Source records:

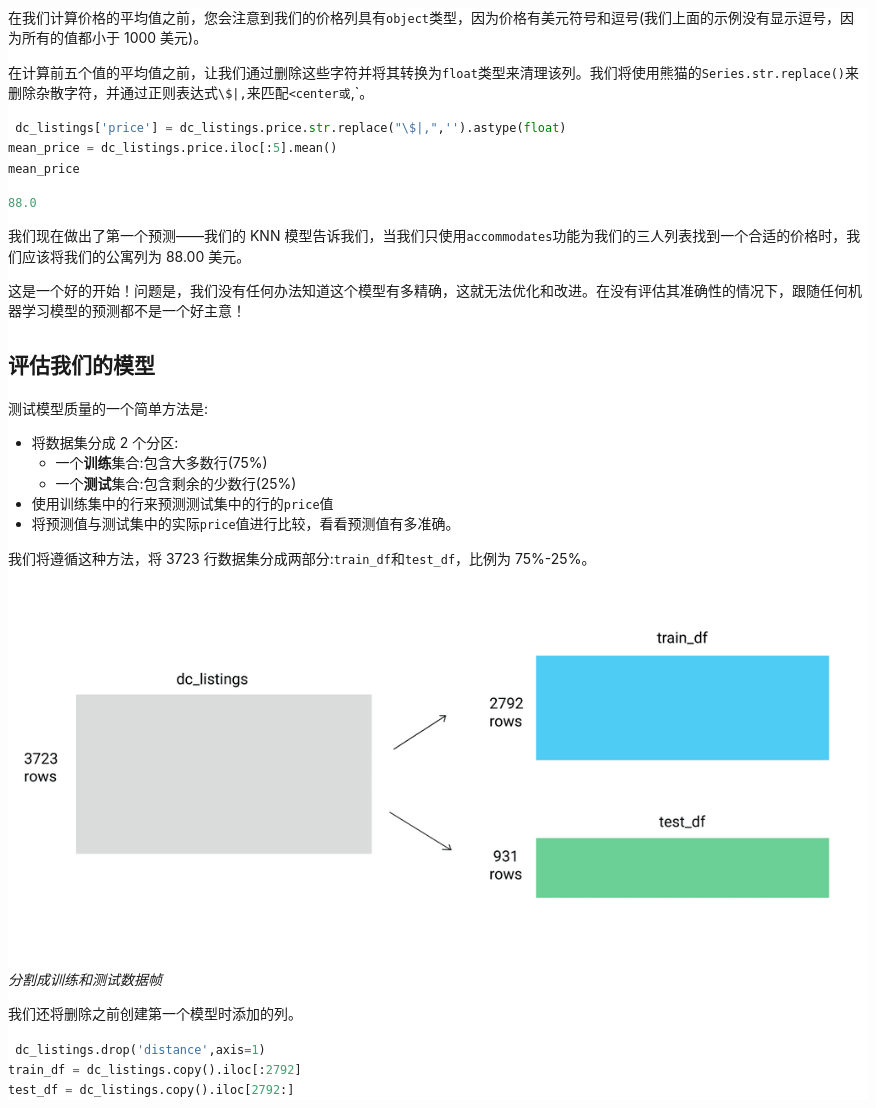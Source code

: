 在我们计算价格的平均值之前，您会注意到我们的价格列具有`object`类型，因为价格有美元符号和逗号(我们上面的示例没有显示逗号，因为所有的值都小于 1000 美元)。

在计算前五个值的平均值之前，让我们通过删除这些字符并将其转换为`float`类型来清理该列。我们将使用熊猫的`Series.str.replace()`来删除杂散字符，并通过正则表达式`\$|,`来匹配`<center或`,`。

```py
 dc_listings['price'] = dc_listings.price.str.replace("\$|,",'').astype(float)
mean_price = dc_listings.price.iloc[:5].mean()
mean_price
```

```py
88.0
```

我们现在做出了第一个预测——我们的 KNN 模型告诉我们，当我们只使用`accommodates`功能为我们的三人列表找到一个合适的价格时，我们应该将我们的公寓列为 88.00 美元。

这是一个好的开始！问题是，我们没有任何办法知道这个模型有多精确，这就无法优化和改进。在没有评估其准确性的情况下，跟随任何机器学习模型的预测都不是一个好主意！

## 评估我们的模型

测试模型质量的一个简单方法是:

*   将数据集分成 2 个分区:
    *   一个**训练**集合:包含大多数行(75%)
    *   一个**测试**集合:包含剩余的少数行(25%)
*   使用训练集中的行来预测测试集中的行的`price`值
*   将预测值与测试集中的实际`price`值进行比较，看看预测值有多准确。

我们将遵循这种方法，将 3723 行数据集分成两部分:`train_df`和`test_df`，比例为 75%-25%。

![train_test_split](img/fc0fc622d429de909b02220fa0243197.png)

*分割成训练和测试数据帧*

我们还将删除之前创建第一个模型时添加的列。

```py
 dc_listings.drop('distance',axis=1)
train_df = dc_listings.copy().iloc[:2792]
test_df = dc_listings.copy().iloc[2792:] 
```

The problem: Your output should be the records above, duplicated exactly and picture-free.

Answer area:
Source code

: 在我们计算价格的平均值之前，您会注意到我们的价格列具有`object`类型，因为价格有美元符号和逗号(我们上面的示例没有显示逗号，因为所有的值都小于 1000 美元)。

在计算前五个值的平均值之前，让我们通过删除这些字符并将其转换为`float`类型来清理该列。我们将使用熊猫的`Series.str.replace()`来删除杂散字符，并通过正则表达式`\$|,`来匹配`<center或`,`。

```py
 dc_listings['price'] = dc_listings.price.str.replace("\$|,",'').astype(float)
mean_price = dc_listings.price.iloc[:5].mean()
mean_price
```

```py
88.0
```

我们现在做出了第一个预测——我们的 KNN 模型告诉我们，当我们只使用`accommodates`功能为我们的三人列表找到一个合适的价格时，我们应该将我们的公寓列为 88.00 美元。

这是一个好的开始！问题是，我们没有任何办法知道这个模型有多精确，这就无法优化和改进。在没有评估其准确性的情况下，跟随任何机器学习模型的预测都不是一个好主意！

## 评估我们的模型

测试模型质量的一个简单方法是:

*   将数据集分成 2 个分区:
    *   一个**训练**集合:包含大多数行(75%)
    *   一个**测试**集合:包含剩余的少数行(25%)
*   使用训练集中的行来预测测试集中的行的`price`值
*   将预测值与测试集中的实际`price`值进行比较，看看预测值有多准确。

我们将遵循这种方法，将 3723 行数据集分成两部分:`train_df`和`test_df`，比例为 75%-25%。

![train_test_split](img/fc0fc622d429de909b02220fa0243197.png)

*分割成训练和测试数据帧*

我们还将删除之前创建第一个模型时添加的列。

```py
 dc_listings.drop('distance',axis=1)
train_df = dc_listings.copy().iloc[:2792]
test_df = dc_listings.copy().iloc[2792:] 
```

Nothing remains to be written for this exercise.